Rationale: Electrospray ionization mass spectrometry (ESI-MS) in conjunction with liquid chromatography (LC) can provide accurate quantitative data, but it is not well-suited for the rapid screening (RS) of analytes incurred into complex matrices. This study was designed to determine the usefulness of ESI for rapid detection and quantitation of veterinary drugs from complex biological matrices under near real-time conditions.
Methods: Nine veterinary drugs or metabolites, clenbuterol, erythromycin, flunixin, 5-hydroxyflunixin, meloxicam, ractopamine, salbutamol, tylosin and zilpaterol, present in cow urine, sheep urine, sheep tissues (kidney, muscle, liver and lung) or pig kidney, were simultaneously analyzed. A simple sample clean-up procedure, which included dilution with 10% sodium carbonate followed by extraction with ethyl acetate, was used. For tissues, an additional pre-extraction with hexane was performed to remove fat prior to MS analysis. Samples were introduced into the mass spectrometer through the LC autosampler, but no chromatographic separation was employed. A Sciex 5600+ triple time-of-flight mass spectrometer with a dual-spray source interfaced with a Shimadzu Nexera LC system was used. Samples were analyzed in positive ion mode.
Results: Sample extraction times were typically 10-30 min or less and instrumental analysis time was 1 min/sample. Regression coefficients of matrix-matched standard curves across all compounds ranged from 0.9701-0.9999 in urine (cow and sheep) and tissues (sheep kidney, liver, lung, muscle and pig kidney).
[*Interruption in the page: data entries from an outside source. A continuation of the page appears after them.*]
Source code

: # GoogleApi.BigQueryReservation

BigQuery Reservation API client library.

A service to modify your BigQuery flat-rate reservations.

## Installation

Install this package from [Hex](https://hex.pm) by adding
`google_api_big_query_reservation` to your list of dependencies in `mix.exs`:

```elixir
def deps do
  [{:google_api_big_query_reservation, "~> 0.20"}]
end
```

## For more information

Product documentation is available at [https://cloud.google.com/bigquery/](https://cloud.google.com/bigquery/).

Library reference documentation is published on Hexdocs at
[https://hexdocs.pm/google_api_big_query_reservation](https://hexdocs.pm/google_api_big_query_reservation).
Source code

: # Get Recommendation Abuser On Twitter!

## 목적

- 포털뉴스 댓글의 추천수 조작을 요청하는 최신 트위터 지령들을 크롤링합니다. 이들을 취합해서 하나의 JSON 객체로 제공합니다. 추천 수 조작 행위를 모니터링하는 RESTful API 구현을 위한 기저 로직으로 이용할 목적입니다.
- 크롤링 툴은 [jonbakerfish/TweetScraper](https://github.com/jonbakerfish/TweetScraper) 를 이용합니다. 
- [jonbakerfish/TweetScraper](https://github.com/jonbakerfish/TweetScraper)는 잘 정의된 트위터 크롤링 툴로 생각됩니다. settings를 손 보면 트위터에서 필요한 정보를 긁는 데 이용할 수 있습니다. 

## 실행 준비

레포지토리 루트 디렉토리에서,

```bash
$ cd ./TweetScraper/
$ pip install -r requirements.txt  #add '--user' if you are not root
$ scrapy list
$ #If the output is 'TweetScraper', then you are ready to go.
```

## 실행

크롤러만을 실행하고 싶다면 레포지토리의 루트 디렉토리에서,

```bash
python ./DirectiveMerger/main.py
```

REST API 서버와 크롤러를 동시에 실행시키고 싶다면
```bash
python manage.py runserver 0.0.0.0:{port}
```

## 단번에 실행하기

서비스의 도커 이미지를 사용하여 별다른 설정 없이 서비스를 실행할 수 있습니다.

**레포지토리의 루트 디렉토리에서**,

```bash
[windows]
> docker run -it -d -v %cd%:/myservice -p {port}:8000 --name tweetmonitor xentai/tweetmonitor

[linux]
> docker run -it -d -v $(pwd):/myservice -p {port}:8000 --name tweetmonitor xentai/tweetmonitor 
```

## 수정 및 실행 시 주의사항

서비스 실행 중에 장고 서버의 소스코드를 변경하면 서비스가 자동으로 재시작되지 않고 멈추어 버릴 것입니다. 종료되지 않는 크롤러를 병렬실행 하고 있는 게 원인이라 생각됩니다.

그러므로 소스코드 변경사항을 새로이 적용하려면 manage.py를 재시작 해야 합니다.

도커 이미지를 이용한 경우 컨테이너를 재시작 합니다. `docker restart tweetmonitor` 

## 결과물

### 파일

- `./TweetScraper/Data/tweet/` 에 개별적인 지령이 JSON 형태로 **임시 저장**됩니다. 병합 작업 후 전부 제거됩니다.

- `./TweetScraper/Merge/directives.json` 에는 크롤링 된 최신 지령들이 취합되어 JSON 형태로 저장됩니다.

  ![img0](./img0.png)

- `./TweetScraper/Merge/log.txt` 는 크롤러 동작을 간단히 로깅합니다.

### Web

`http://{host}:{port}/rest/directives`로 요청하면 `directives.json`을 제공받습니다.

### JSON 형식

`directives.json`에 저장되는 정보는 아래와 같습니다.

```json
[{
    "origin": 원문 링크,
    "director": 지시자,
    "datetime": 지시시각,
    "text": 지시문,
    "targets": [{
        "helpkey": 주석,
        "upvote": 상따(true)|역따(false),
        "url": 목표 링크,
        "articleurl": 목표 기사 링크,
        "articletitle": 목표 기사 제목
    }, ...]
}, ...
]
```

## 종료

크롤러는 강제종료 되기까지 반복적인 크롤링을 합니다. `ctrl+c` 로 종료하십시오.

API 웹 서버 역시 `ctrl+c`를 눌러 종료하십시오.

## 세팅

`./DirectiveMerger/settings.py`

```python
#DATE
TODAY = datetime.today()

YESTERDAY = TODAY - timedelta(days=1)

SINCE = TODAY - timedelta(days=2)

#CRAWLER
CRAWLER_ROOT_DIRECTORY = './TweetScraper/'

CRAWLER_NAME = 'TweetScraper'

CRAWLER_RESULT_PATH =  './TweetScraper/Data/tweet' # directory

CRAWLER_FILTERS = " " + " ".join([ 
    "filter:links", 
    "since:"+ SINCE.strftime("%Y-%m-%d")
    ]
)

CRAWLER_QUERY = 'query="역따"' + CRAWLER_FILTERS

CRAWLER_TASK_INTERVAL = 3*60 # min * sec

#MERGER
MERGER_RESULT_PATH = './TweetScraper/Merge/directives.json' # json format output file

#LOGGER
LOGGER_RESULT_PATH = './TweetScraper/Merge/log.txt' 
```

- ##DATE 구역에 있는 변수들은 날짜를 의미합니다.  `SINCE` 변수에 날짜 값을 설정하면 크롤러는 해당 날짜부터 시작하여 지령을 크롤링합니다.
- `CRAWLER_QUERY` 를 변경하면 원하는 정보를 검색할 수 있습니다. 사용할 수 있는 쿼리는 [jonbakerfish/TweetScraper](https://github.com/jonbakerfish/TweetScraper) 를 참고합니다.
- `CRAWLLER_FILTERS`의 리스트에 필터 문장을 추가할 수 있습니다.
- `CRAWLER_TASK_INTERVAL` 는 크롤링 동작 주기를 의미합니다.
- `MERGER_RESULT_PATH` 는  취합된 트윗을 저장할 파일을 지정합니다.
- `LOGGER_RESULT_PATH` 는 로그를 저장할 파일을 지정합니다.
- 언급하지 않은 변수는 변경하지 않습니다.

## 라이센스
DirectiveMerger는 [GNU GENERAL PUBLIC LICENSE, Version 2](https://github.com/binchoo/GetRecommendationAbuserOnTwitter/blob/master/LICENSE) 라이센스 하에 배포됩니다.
Limits of detection ranged from 0.11 to 2.03 ng/mL across analytes in urine and 0.11 to 8.86 ng/g across tissues. Correlations between RS-ESI-MS and LC/MS/MS results were 0.956 to 0.998 for incurred residues of flunixin in cow urine, ractopamine in pig kidney and zilpaterol in sheep urine.
Conclusions: RS-ESI-MS provided rapid, sensitive, and accurate analyses of nine veterinary drugs from complex matrices with very little sample preparation and produced quantitative data akin to LC/MS/MS.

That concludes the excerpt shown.